GSoC 2020 Ideas
For project maintainers
This is a list of ideas for students who are considering to apply to Google Summer of Code 2020 for Haskell.org. You can contribute ideas by sending a pull request to our github repository. If you just want to discuss a possible idea, please contact us.
For students
Please be aware that:
- This is not an all-inclusive list, so you can apply for projects not in this list and we will try our best to match you with a mentor.
- You can apply for as many ideas as you want (but only one can be accepted).
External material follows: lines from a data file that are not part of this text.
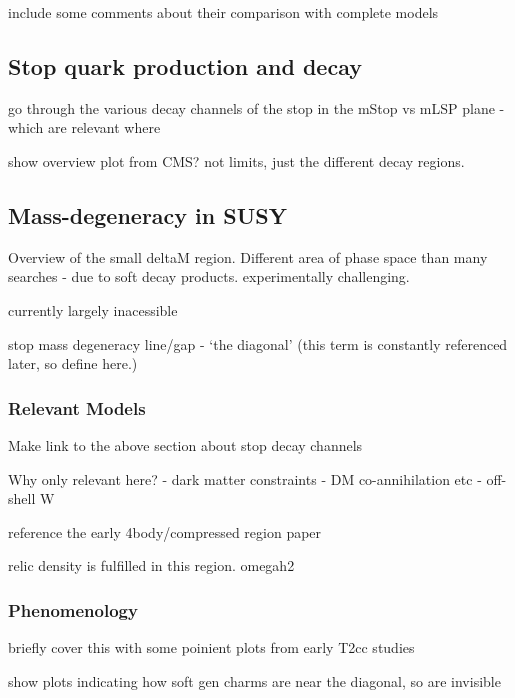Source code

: include some comments about their comparison with complete models


\subsection{Stop quark production and decay}
go through the various decay channels of the stop in the mStop vs mLSP plane
- which are relevant where

show overview plot from CMS? not limits, just the different decay regions.

\subsection{Mass-degeneracy in SUSY}
Overview of the small deltaM region. Different area of phase space than many
searches - due to soft decay products. experimentally challenging.

currently largely inacessible

stop mass degeneracy line/gap - `the diagonal' (this term is constantly
referenced later, so define here.)

\subsubsection{Relevant Models}
Make link to the above section about stop decay channels

Why only relevant here?
- dark matter constraints - DM co-annihilation etc
- off-shell W

reference the early 4body/compressed region paper

relic density is fulfilled in this region. omegah2

\subsubsection{Phenomenology}
briefly cover this with some poinient plots from early T2cc studies

show plots indicating how soft gen charms are near the diagonal, so are
invisible

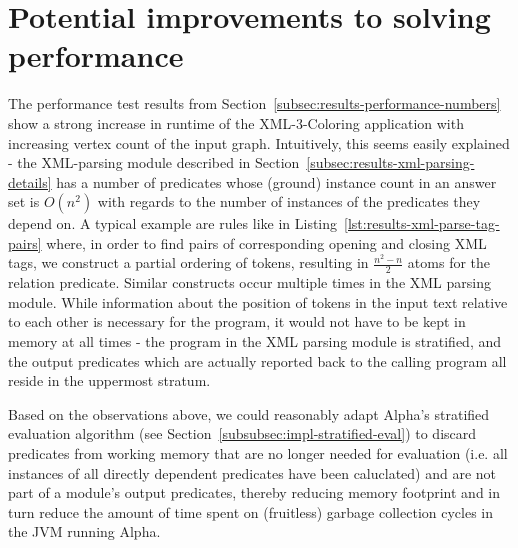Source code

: \section{Potential improvements to solving performance}

The performance test results from Section~\ref{subsec:results-performance-numbers} show a strong increase in runtime of the XML-3-Coloring application with increasing vertex count of the input graph. Intuitively, this seems easily explained - the XML-parsing module described in Section~\ref{subsec:results-xml-parsing-details} has a number of predicates whose (ground) instance count in an answer set is $O(n^2)$ with regards to the number of instances of the predicates they depend on. A typical example are rules like in Listing~\ref{lst:results-xml-parse-tag-pairs} where, in order to find pairs of corresponding opening and closing XML tags, we construct a partial ordering of tokens, resulting in $\frac{n^2 - n}{2}$ atoms for the relation predicate. Similar constructs occur multiple times in the XML parsing module. While information about the position of tokens in the input text relative to each other is necessary for the program, it would not have to be kept in memory at all times - the program in the XML parsing module is stratified, and the output predicates which are actually reported back to the calling program all reside in the uppermost stratum.

Based on the observations above, we could reasonably adapt Alpha's stratified evaluation algorithm (see Section~\ref{subsubsec:impl-stratified-eval}) to discard predicates from working memory that are no longer needed for evaluation (i.e. all instances of all directly dependent predicates have been caluclated) and are not part of a module's output predicates, thereby reducing memory footprint and in turn reduce the amount of time spent on (fruitless) garbage collection cycles in the JVM running Alpha.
- Some general tips on writing a proposal are discussed here.
Table of Contents
- Documentation generator for the Dhall configuration language
- Faster factorization algorithms
- Build-integration and Badges for Hackage
- Finish the package candidate workflow for Hackage
- Lua interface to the http-client library
- Property-based testing stateful programs using QuickCheck
Documentation generator for the Dhall configuration languageđź”—
The Dhall configuration language is a programmable configuration language designed to balance ease of maintenance with general-purpose programming language features. The Dhall language has multiple independent implementations, each of which binds to a different host programming language, similar to how JSON or YAML can be read into multiple programming languages. However, a large number of supporting tools are built on top of the Haskell implementation, mainly because that was the first Dhall implementation.
One supporting tool of interest is a documentation generator. Up until now, Dhall packages have been mostly hosted on GitHub/GitLab and documentation consists of inline comments within source files, such as this one:
Many users have requested a more polished solution for generating documentation from these commented source files, analogous to Haskell’s haddock tool (a documentation generator for Haskell), which they can then host (as HTML) or include within their Dhall projects (as Markdown files checked into version control). There have even been some nascent attempts to implement this, such as:
To that end, the goal of this project is to implement a command line documentation generator whose input is a directory tree containing a Dhall package and whose output is documentation in either markdown or HTML form. The scope of this project does not include hosting documentation on behalf of users. In other words, this project will only build a Dhall analog of haddock and will not attempt to build a Dhall analog of Hackage.
This project should be appropriate for an beginning Haskell programmer with web development experience. The amount of Haskell code required to write the first draft of the project should be small and there will be many opportunities within the project to exercise web development skills to improve the visual appeal, user experience, and ease of comprehension of the generated documentation.
The project scope can also be extended depending on how things progress by adding features common to other documentation generators, such as:
- Rendering tests (which are natively supported by the language)
- Browsing the original source code
- Type on hover (within the rendered source code)
- Jump to definition (within the rendered source code)
Potential Mentors: Gabriel Gonzalez
Difficulty: Beginner
Faster factorization algorithmsđź”—
There is a growing (and coming-of-age) ecosystem of Haskell packages for cryptography, witnessed by increasing number of blockchain and zero knowledge protocols. This project aims to fill one of remaining gaps: state-of-the-art algorithms for integer factorization.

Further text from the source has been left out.